Infiltrator reiterates that it is not incorporated in Maine and does not have regular and established business presence in Maine. It points out that Presby does not allege nor argue to the contrary. Thus, Infiltrator concludes, venue in the District of Maine is improper under § 1400(b). Infiltrator also disputes Presby's intimation that the Supreme Court's decision in TC Heartland might not apply to this case, citing Harper v. Virginia Department of Taxation, 509 U.S. 86, 97 (1993).
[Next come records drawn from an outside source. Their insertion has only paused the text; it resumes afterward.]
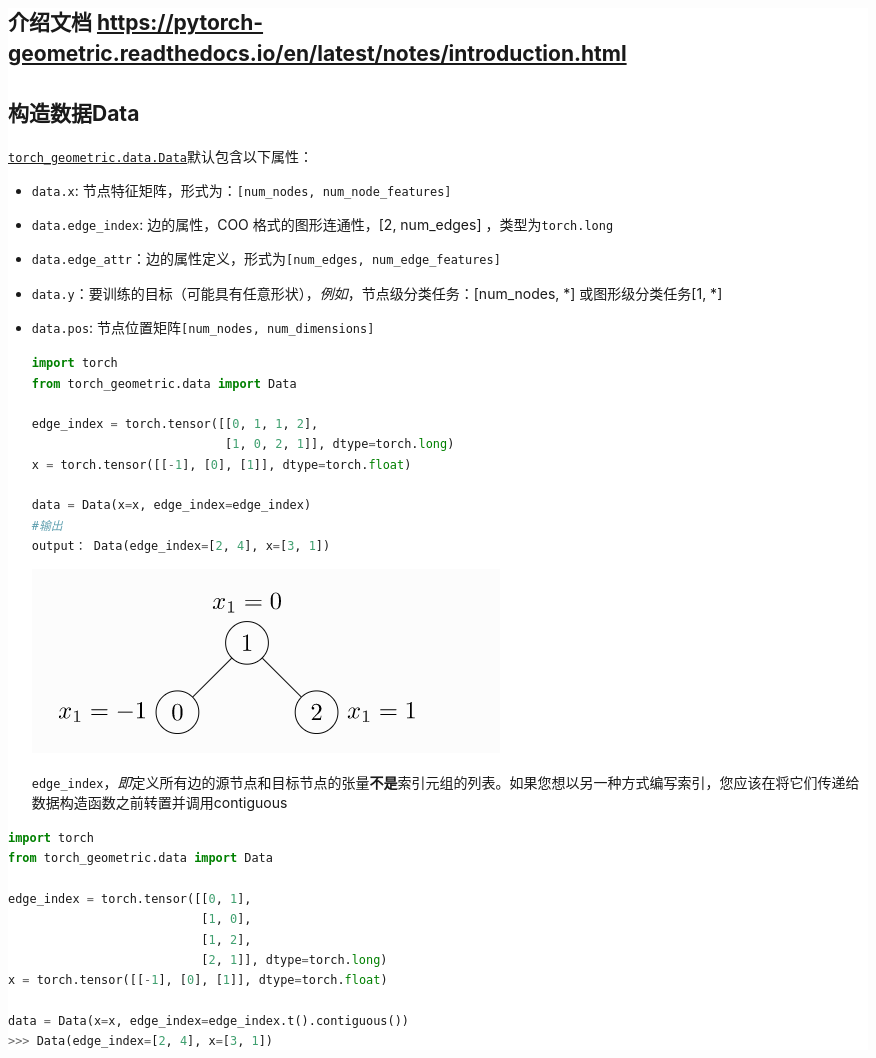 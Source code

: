 

## 介绍文档  https://pytorch-geometric.readthedocs.io/en/latest/notes/introduction.html

## 构造数据Data

[`torch_geometric.data.Data`](https://pytorch-geometric.readthedocs.io/en/latest/modules/data.html#torch_geometric.data.Data)默认包含以下属性：

- `data.x`: 节点特征矩阵，形式为：`[num_nodes, num_node_features]`

- `data.edge_index`: 边的属性，COO 格式的图形连通性，[2, num_edges] ，类型为`torch.long`

- `data.edge_attr`：边的属性定义，形式为`[num_edges, num_edge_features]`

- `data.y`：要训练的目标（可能具有任意形状），*例如*，节点级分类任务：[num_nodes, *]  或图形级分类任务[1, *]

- `data.pos`: 节点位置矩阵`[num_nodes, num_dimensions]`

  ```python
  import torch
  from torch_geometric.data import Data
  
  edge_index = torch.tensor([[0, 1, 1, 2],
                             [1, 0, 2, 1]], dtype=torch.long)
  x = torch.tensor([[-1], [0], [1]], dtype=torch.float)
  
  data = Data(x=x, edge_index=edge_index)
  #输出
  output： Data(edge_index=[2, 4], x=[3, 1])
  ```

  ![pyg1](img/pyg1.png)

  `edge_index`，*即*定义所有边的源节点和目标节点的张量**不是**索引元组的列表。如果您想以另一种方式编写索引，您应该在将它们传递给数据构造函数之前转置并调用contiguous

```python
import torch
from torch_geometric.data import Data

edge_index = torch.tensor([[0, 1],
                           [1, 0],
                           [1, 2],
                           [2, 1]], dtype=torch.long)
x = torch.tensor([[-1], [0], [1]], dtype=torch.float)

data = Data(x=x, edge_index=edge_index.t().contiguous())
>>> Data(edge_index=[2, 4], x=[3, 1])

```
A defendant may file a motion to dismiss an action for improper venue pursuant to Federal Rule of Civil Procedure 12(b)(3). In ruling on a motion to dismiss, a court is required to "accept as true all the factual allegations in the complaint and construe all reasonable inferences in favor of the plaintiff." Sanchez v. Pereira-Castillo, 590 F.3d 31, 41 (1st Cir. 2009) (quoting Alt. Energy, Inc. v. St. Paul Fire & Marine Ins. Co., 267 F.3d 30, 33 (1st Cir. 2001)). Under 28 U.S.C. § 1406(a), in the event that a district court finds venue to be improper, the court "shall dismiss, or if it be in the interest of justice, transfer such case to any district or division in which it could have been brought." Whether dismissal or transfer is appropriate lies within the sound discretion of the district court. Cormier v. Fisher, 404 F.Supp.2d 357, 363 (D. Me. 2005) (citing Minnette v. Time Warner, 997 F.2d 1023, 1026 (2d Cir. 1993)).
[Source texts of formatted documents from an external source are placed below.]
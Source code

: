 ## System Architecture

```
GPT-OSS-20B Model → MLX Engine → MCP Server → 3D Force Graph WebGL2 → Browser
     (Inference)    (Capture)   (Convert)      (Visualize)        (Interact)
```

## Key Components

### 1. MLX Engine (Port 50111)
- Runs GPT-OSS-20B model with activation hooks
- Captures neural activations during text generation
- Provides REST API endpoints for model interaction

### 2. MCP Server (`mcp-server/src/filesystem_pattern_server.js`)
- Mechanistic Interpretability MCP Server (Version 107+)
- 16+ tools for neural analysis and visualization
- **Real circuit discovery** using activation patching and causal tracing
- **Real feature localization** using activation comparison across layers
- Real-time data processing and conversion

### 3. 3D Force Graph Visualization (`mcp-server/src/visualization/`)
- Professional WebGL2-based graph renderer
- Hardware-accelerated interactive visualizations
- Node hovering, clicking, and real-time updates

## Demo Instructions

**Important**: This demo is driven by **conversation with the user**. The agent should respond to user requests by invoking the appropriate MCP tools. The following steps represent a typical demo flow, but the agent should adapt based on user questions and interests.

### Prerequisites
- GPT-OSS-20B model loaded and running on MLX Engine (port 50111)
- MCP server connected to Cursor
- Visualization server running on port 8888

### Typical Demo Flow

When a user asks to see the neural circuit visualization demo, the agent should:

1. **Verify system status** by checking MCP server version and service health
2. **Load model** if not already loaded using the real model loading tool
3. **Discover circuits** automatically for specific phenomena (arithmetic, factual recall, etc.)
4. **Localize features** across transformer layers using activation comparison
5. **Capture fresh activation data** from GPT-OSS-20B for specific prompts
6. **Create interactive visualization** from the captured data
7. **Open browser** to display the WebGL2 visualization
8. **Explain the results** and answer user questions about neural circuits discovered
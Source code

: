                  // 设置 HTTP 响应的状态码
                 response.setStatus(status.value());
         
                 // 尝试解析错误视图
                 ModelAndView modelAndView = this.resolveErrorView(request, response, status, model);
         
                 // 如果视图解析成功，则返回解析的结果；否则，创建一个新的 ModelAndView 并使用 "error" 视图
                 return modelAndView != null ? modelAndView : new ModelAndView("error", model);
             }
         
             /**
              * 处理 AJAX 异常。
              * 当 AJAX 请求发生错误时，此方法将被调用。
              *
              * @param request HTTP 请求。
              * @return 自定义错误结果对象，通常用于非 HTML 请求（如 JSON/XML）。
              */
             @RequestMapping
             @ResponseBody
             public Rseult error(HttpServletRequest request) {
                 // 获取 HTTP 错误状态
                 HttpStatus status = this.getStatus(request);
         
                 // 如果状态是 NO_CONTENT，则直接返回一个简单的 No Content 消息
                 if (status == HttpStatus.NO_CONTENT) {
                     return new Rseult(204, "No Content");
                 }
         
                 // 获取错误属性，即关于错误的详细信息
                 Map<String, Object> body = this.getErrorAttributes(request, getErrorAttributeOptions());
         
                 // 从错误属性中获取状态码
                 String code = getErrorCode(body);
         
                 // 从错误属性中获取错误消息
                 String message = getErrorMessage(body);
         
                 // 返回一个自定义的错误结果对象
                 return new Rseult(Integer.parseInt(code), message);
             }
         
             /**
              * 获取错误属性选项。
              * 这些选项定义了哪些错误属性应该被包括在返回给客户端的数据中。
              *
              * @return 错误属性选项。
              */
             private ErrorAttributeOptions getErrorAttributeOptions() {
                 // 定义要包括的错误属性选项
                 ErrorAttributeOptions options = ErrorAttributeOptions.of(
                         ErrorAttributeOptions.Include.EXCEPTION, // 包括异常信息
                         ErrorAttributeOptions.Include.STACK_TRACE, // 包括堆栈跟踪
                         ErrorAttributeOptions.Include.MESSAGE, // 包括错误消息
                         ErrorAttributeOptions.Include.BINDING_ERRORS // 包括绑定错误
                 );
On May 22, 2017 the Supreme Court issued TC Heartland LLC v. Kraft Foods Group Brands LLC, 137 S.Ct. 1514 (2017). The Supreme Court rendered its opinion after Presby filed its opposition and before Infiltrator filed its reply. The decision spoke directly to the differing interpretations of the applicable standard for proper venue in patent infringement cases that the parties in this case presented. In its opinion in the TC Heartland case, the Federal Circuit borrowed the broad definition of "residence" from 28 U.S.C. § 1391(c) in interpreting the term "resides" in § 1400(b). In re TC Heartland, 821 F. 3d at 1341-43. The Supreme Court reversed and confirmed that its opinion in Fourco is still the controlling interpretation of 28 U.S.C. § 1400(b). TC Heartland, 137 S. Ct. at 1520-21 (citing Fourco, 353 U.S. at 228-29).
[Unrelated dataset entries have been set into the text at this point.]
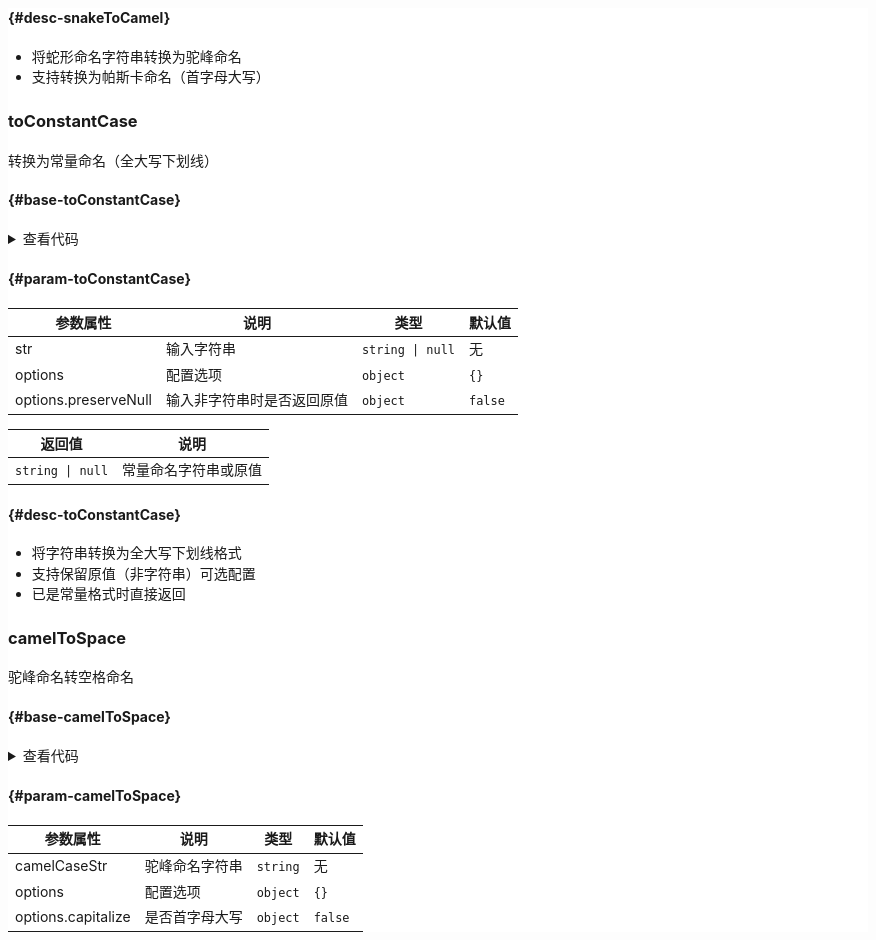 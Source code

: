 #### <divider-desc /> {#desc-snakeToCamel}

- 将蛇形命名字符串转换为驼峰命名
- 支持转换为帕斯卡命名（首字母大写）

</div>

### toConstantCase

转换为常量命名（全大写下划线）

<div class="buzzts-border">

#### <divider-base /> {#base-toConstantCase}

<toConstantCase />

<details><summary>查看代码</summary></details>

#### <divider-param /> {#param-toConstantCase}

| 参数属性           | 说明                 | 类型                    | 默认值  |
|--------------------|----------------------|-------------------------|---------|
| str                | 输入字符串            | `string \| null`          | 无      |
| options            | 配置选项             | `object`                   | `{}`      |
| options.preserveNull | 输入非字符串时是否返回原值 | `object`            | `false`   |

| 返回值   | 说明             |
|----------|------------------|
| `string \| null` | 常量命名字符串或原值 |

#### <divider-desc /> {#desc-toConstantCase}

- 将字符串转换为全大写下划线格式
- 支持保留原值（非字符串）可选配置
- 已是常量格式时直接返回

</div>

### camelToSpace

驼峰命名转空格命名

<div class="buzzts-border">

#### <divider-base /> {#base-camelToSpace}

<camelToSpace />

<details><summary>查看代码</summary></details>

#### <divider-param /> {#param-camelToSpace}

| 参数属性           | 说明                 | 类型                    | 默认值  |
|--------------------|----------------------|-------------------------|---------|
| camelCaseStr       | 驼峰命名字符串         | `string`                  | 无      |
| options            | 配置选项             | `object`                   | `{}`      |
| options.capitalize | 是否首字母大写         | `object`                  | `false`   |
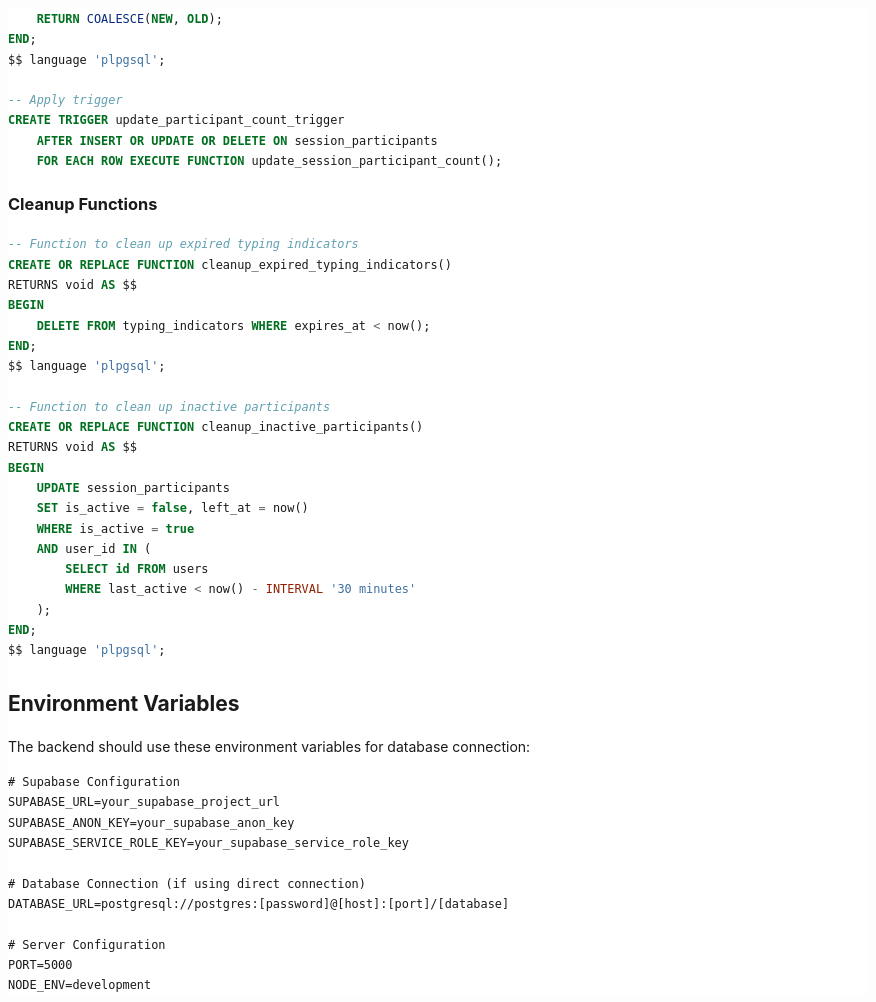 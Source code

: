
 ```sql
    RETURN COALESCE(NEW, OLD);
END;
$$ language 'plpgsql';

-- Apply trigger
CREATE TRIGGER update_participant_count_trigger
    AFTER INSERT OR UPDATE OR DELETE ON session_participants
    FOR EACH ROW EXECUTE FUNCTION update_session_participant_count();
```

### Cleanup Functions
```sql
-- Function to clean up expired typing indicators
CREATE OR REPLACE FUNCTION cleanup_expired_typing_indicators()
RETURNS void AS $$
BEGIN
    DELETE FROM typing_indicators WHERE expires_at < now();
END;
$$ language 'plpgsql';

-- Function to clean up inactive participants
CREATE OR REPLACE FUNCTION cleanup_inactive_participants()
RETURNS void AS $$
BEGIN
    UPDATE session_participants 
    SET is_active = false, left_at = now()
    WHERE is_active = true 
    AND user_id IN (
        SELECT id FROM users 
        WHERE last_active < now() - INTERVAL '30 minutes'
    );
END;
$$ language 'plpgsql';
```

## Environment Variables

The backend should use these environment variables for database connection:

```env
# Supabase Configuration
SUPABASE_URL=your_supabase_project_url
SUPABASE_ANON_KEY=your_supabase_anon_key
SUPABASE_SERVICE_ROLE_KEY=your_supabase_service_role_key

# Database Connection (if using direct connection)
DATABASE_URL=postgresql://postgres:[password]@[host]:[port]/[database]

# Server Configuration
PORT=5000
NODE_ENV=development
```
Specifically, the Court found that § 1400(b) is to be read without reference to § 1391(c), and it stated that "[a]s applied to domestic corporations, `reside[nce]' in § 1400(b) refers only to the State of incorporation." TC Heartland, 137 S. Ct. at 1521; see Amax, Inc. v. ACCO Brands Corp., Civil Action No. 16-10695-NMG, 2017 WL 2818986 (D. Mass. Jun. 29, 2017) ("the [Supreme Court reversed VE Holding Corp., determining that, consistent with its prior holding in Fourco, venue in patent cases is determined solely by 28 U.S.C. § 1400(b)). In summary, as the Federal Circuit recently wrote in In re Micron Tech., Inc., No. 2017-138, 2017 U.S. App. LEXIS 22956 (Fed. Cir. Nov. 15, 2017), "[t]he Supreme Court changed the controlling law when it decided TC Heartland in May 2017." Id. at *14-15.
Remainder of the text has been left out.